BEGIN

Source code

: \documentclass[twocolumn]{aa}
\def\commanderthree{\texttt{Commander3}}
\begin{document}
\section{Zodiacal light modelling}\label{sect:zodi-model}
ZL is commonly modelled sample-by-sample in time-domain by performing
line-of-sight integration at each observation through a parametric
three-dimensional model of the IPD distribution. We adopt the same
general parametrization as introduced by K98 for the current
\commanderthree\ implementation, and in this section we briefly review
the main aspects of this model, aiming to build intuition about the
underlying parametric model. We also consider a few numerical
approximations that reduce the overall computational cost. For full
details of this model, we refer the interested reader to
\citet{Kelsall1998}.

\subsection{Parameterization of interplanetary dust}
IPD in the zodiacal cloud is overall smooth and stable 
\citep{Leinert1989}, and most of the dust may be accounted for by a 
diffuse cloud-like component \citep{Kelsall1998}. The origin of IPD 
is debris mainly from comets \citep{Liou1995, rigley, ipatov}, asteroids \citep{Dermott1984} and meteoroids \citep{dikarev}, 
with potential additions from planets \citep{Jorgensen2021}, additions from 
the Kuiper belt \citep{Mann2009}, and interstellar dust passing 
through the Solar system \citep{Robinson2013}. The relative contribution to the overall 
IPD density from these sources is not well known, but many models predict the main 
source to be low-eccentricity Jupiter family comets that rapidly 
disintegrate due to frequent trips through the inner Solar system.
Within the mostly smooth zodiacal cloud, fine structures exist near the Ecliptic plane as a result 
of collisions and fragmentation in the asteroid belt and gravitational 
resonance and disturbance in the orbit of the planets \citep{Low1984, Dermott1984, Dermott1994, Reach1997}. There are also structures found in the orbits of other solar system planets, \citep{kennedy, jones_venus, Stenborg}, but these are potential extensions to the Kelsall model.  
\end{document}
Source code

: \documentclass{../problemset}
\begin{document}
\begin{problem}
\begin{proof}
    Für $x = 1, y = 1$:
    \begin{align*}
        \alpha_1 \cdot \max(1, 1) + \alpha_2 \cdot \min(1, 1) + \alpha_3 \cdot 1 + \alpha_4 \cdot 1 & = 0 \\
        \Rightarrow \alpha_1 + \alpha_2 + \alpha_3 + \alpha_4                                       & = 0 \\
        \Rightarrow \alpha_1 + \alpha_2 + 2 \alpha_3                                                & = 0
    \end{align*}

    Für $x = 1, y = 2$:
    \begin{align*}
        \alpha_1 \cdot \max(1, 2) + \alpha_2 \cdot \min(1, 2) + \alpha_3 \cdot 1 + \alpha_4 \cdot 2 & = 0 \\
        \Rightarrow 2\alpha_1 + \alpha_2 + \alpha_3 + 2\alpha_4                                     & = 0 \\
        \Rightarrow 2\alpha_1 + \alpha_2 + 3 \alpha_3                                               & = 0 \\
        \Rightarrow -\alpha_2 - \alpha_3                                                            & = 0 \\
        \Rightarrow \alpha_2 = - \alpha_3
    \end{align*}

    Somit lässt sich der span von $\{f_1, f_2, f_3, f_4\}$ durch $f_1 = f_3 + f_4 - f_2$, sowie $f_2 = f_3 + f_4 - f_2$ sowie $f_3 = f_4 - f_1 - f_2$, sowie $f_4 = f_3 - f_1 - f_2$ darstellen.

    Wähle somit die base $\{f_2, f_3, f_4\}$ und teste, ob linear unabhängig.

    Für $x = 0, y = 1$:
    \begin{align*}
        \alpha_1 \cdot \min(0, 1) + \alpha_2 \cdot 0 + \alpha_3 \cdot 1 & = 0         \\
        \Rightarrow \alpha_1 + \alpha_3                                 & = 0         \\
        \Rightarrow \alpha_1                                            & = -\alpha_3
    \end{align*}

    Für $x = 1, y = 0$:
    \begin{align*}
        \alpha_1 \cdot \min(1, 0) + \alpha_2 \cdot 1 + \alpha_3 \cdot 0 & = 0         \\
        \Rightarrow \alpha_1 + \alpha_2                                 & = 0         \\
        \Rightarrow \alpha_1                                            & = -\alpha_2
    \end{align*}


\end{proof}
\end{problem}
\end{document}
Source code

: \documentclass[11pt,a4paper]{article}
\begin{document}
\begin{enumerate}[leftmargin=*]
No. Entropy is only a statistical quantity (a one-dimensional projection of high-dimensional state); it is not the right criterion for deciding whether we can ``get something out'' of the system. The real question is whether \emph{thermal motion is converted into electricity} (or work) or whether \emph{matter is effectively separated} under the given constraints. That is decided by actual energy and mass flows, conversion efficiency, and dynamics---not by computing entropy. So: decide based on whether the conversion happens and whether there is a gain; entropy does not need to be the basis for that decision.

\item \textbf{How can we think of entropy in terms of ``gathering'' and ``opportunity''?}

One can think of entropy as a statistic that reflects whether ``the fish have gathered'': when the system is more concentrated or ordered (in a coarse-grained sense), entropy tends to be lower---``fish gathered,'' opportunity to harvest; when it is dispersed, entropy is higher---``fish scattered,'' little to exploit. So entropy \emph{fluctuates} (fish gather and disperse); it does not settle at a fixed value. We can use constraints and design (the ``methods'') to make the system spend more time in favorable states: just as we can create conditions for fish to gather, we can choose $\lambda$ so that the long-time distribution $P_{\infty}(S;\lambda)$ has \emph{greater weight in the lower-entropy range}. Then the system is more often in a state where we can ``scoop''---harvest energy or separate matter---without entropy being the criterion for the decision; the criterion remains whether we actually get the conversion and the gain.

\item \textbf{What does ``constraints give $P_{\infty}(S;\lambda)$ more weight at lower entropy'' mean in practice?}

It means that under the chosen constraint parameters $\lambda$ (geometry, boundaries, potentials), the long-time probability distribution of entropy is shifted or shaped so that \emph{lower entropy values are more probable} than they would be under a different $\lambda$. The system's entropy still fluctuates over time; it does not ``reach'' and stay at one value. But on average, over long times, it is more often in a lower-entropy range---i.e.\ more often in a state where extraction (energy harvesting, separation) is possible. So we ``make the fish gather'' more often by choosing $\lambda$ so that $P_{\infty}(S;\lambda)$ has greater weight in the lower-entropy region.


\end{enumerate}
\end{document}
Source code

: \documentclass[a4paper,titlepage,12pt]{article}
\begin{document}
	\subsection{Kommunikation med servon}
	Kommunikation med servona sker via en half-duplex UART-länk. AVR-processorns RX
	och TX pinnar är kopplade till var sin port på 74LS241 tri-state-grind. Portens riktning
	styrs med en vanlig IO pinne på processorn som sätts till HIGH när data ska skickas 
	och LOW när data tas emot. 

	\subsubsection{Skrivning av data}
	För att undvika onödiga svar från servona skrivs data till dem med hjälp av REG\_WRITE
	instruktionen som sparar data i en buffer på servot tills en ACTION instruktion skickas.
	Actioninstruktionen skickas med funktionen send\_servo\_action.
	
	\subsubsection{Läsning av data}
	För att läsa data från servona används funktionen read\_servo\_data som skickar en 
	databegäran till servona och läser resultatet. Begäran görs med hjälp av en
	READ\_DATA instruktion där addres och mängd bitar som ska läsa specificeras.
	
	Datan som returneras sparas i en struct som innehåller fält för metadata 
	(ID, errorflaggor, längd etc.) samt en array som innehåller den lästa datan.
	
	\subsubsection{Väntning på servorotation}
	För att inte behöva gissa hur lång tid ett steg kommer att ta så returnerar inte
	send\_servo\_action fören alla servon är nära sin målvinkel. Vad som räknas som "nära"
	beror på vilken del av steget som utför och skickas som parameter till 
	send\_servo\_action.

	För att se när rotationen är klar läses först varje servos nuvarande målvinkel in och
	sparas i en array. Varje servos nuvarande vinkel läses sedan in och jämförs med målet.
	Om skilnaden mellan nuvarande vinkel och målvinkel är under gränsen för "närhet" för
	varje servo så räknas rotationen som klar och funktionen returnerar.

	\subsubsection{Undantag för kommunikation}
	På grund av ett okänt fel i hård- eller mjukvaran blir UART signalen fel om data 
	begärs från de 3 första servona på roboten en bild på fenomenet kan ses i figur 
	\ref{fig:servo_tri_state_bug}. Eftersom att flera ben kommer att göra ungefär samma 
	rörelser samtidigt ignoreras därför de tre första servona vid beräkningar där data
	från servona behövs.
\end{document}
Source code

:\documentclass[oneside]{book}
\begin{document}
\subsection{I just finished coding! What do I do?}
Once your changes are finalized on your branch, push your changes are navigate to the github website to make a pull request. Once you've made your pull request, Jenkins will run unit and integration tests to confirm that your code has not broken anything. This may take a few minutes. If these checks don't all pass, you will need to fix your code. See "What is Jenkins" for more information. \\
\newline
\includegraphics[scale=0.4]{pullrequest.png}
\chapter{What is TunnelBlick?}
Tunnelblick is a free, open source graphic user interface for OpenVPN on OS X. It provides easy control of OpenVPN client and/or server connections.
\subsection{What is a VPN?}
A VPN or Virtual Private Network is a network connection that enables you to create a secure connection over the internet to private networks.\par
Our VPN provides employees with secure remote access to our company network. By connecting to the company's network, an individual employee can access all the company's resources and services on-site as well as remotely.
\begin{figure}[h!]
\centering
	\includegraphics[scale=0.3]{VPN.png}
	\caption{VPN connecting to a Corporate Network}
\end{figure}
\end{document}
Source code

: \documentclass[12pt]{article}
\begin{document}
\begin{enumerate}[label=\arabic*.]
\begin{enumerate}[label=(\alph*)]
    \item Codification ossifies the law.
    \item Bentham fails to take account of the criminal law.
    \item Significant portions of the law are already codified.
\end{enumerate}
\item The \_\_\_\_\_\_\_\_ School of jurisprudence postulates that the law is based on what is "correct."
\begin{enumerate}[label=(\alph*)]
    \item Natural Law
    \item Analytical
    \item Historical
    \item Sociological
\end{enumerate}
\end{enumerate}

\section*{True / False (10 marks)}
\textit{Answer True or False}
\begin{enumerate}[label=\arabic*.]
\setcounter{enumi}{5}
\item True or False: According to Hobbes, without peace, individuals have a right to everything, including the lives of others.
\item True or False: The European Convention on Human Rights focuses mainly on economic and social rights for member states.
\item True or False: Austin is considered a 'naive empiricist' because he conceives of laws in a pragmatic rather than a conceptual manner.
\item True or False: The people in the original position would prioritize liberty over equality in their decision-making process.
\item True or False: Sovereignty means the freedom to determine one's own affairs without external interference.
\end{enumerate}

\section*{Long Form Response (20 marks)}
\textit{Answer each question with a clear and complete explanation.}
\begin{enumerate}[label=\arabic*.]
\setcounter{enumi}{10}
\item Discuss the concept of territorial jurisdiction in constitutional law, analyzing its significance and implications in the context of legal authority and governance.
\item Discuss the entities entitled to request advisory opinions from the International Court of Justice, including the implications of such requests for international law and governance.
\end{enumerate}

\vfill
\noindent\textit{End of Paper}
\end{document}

END

Aim of the task. Scan the records above for lines with the word "dust". Then report how many there are, as a bare number.

Task output. 3